Five things you should know about USA-Canada gold-medal showdown
The stakes will be high as U.S. and Canada face off with Olympic gold on the line
Team USA's prelim 5-3 win over Canada means nothing once the game starts
Canada is improved since that setback; the U.S. is clicking on all cylinders
VANCOUVER, British Columbia -- All the stars have aligned for this, the last stop on the hockey tour de force that will likely reach legendary proportions Sunday afternoon, when the U.S. and Canada face off with Olympic gold on the line.

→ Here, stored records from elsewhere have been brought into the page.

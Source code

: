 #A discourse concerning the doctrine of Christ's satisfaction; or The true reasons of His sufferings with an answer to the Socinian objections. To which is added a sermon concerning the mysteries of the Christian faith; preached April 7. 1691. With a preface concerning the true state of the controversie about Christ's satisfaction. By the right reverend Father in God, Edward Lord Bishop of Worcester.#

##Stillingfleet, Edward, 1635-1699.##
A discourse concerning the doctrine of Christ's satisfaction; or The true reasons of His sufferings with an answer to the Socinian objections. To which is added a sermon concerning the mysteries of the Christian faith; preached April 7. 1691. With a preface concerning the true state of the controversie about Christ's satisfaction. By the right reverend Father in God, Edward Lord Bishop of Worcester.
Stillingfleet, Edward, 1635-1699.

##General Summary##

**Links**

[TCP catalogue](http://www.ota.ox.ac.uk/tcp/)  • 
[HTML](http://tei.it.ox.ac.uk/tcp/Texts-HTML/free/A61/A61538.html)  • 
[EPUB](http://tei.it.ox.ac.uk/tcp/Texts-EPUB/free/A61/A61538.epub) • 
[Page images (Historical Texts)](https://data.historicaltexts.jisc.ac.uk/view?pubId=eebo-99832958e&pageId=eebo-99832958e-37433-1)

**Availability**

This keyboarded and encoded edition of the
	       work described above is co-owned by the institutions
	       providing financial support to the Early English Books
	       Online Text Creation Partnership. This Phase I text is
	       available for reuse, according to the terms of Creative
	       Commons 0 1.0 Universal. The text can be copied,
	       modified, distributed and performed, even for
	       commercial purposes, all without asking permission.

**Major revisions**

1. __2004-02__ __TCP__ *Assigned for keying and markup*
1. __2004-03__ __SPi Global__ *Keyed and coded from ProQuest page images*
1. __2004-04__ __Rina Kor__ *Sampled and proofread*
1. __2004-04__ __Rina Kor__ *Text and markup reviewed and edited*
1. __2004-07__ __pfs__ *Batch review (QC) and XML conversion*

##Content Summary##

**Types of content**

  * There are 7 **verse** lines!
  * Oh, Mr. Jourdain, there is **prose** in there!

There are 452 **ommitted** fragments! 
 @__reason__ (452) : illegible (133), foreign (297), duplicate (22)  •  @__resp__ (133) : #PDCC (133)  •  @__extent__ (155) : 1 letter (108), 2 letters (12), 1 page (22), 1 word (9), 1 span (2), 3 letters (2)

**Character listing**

Going into North America's biggest border war since the Oregon boundary dispute of the 1840s -- consider "Go Canada Go!" the 21st century version of "Fifty-four forty or Fight!" -- here are the five points to know:
1. In Olympic hockey, a week might as well be a century. So forget the 5-3 USA win last Sunday. Forget that Canada outshot the U.S. by almost 2-to-1 (45-23). "Different goaltender, different team," U.S. general manager Brian Burke said of Canada Saturday. "They're a much better team than they were a week ago. I know that sounds silly, but they are. So are we." Since last week's Super Sunday showdown, Canada replaced Devils goalie Martin Brodeur with Roberto Luongo, who has backstopped the team to three-straight victories. Luongo has, however, had plenty of help in front of him. Canada skated by Germany and handled Russia with surprising ease, outscoring the two teams 15-5. Likewise, after Burke called out his team, saying just 10 players were carrying the load, Team USA responded with better efforts against the Swiss and Finland. In a commanding 6-1 win over the Finns, the U.S. got scoring from eight different players, including two goals from winger Patrick Kane. With essentially two different teams, expect a different game.

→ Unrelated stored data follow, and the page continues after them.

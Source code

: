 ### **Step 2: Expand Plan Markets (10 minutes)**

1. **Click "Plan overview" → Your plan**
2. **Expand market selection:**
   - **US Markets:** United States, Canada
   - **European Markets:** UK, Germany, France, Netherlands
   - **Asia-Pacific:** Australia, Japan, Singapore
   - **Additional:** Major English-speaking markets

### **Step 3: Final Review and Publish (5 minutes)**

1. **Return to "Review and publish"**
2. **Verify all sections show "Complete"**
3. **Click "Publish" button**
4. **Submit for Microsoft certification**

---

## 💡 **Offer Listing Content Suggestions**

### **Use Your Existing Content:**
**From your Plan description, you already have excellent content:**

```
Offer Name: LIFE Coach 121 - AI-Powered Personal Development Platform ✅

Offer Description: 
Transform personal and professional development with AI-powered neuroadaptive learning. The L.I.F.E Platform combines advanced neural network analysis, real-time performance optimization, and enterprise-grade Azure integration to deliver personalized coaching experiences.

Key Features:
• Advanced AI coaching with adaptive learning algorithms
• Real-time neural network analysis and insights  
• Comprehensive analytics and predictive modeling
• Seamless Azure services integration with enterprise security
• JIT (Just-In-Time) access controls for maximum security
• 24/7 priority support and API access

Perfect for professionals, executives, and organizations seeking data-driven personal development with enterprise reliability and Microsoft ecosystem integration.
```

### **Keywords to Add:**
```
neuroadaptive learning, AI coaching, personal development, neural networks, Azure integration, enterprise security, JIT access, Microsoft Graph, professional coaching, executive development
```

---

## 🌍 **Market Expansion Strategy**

2. Through five games, U.S. goalie Ryan Miller has proven how big a factor he is. Leading goaltenders with a .954 save percentage, Miller has allowed just five goals in the tournament, only two of them at even-strength. He has been the anchor for Team USA, and if he has one more game-stealing performance, it would be worth 1.2 pounds of gold. Does he have it in him? "I'm not worried about Ryan," USA coach Ron Wilson said. "I'm more worried about how we're going to attack Roberto Luongo." The Canucks goalie has been in Canada's net since Sunday, and while he's been solid in net, he hasn't exactly been lights out. In its semifinal game, he let Slovakia back into it, giving up a pair of third-period goals. But he came up with the big saves at the right times, as Canada held on for the win.

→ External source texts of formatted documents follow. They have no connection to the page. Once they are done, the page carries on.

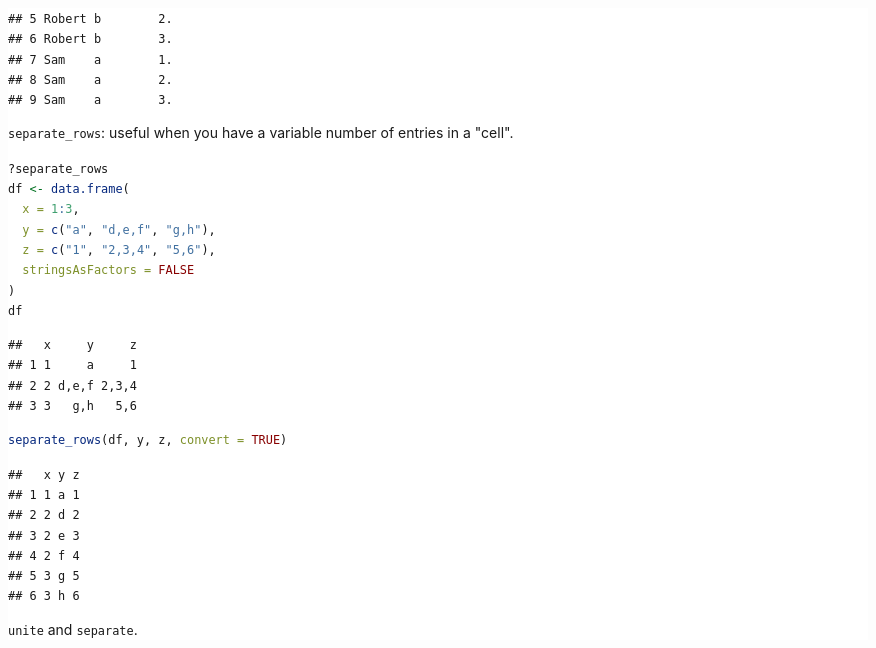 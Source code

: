     ## 5 Robert b        2.
    ## 6 Robert b        3.
    ## 7 Sam    a        1.
    ## 8 Sam    a        2.
    ## 9 Sam    a        3.

`separate_rows`: useful when you have a variable number of entries in a "cell".

``` r
?separate_rows
df <- data.frame(
  x = 1:3,
  y = c("a", "d,e,f", "g,h"),
  z = c("1", "2,3,4", "5,6"),
  stringsAsFactors = FALSE
)
df
```

    ##   x     y     z
    ## 1 1     a     1
    ## 2 2 d,e,f 2,3,4
    ## 3 3   g,h   5,6

``` r
separate_rows(df, y, z, convert = TRUE)
```

    ##   x y z
    ## 1 1 a 1
    ## 2 2 d 2
    ## 3 2 e 3
    ## 4 2 f 4
    ## 5 3 g 5
    ## 6 3 h 6

`unite` and `separate`.
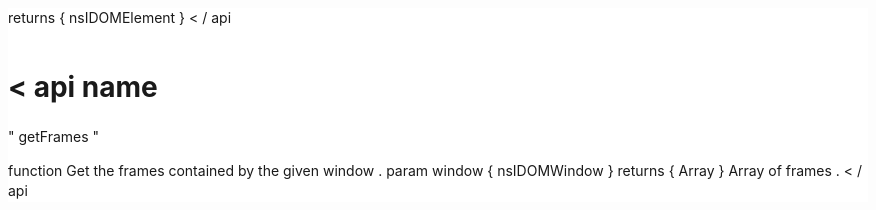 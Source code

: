 returns
{
nsIDOMElement
}
<
/
api
>
<
api
name
=
"
getFrames
"
>
function
Get
the
frames
contained
by
the
given
window
.
param
window
{
nsIDOMWindow
}
returns
{
Array
}
Array
of
frames
.
<
/
api
>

3. Since the game against the U.S., Canada's offense has been a-buzzing, having worked out the chemistry issues that had been stifling the big-name offense. But even more surprising than the forwards for Canada have been their defensemen. In Turin, the Canadian blue line contributed seven points through six games. Through five games in Vancouver, they have 28 points between them. Shea Weber has been a force, with two goals and six points, and he can help neutralize the opposition's big scorers, as he helped do against Alex Ovechkin in the game against Russia. The U.S., with small but shifty wingers, like Zach Parise and Kane, will have to stand up to Canada's physical pressure and stand strong in front of Luongo to capitalize on rebounds and deflections, as they did in the first game.
4. Who's really under the pressure? "Let me start again, all the pressure is on Canada," Burke said to open his press conference. The man sure knows how to drive home a point, and he is certainly correct. With an expectant nation watching, the Canadians are in a must-win situation. Nobody really argues the amount of pressure Team Canada is facing, but the question is how the pressure will affect them. If it gets into their heads, it could be the difference. If they "drink it up," as Mike Babcock says, it could power them through to their first gold since 2002.
5. The offensive game-breakers for either team will be Canada's Ryan Getzlaf and USA's Patrick Kane. Kane, coming off his two goals against Finland, can do a great deal of damage if given just a little space and time. And Getzlaf, the big-bodied center who almost didn't play in these Games because of a foot injury, is the kind of player who shows up at the biggest times. "It's the thrill of the game, I think," he says of his effectiveness on the grand stage. "It's easy to get up for these ones."
The game starts at 3:15 p.m. (ET) and will be broadcast on NBC.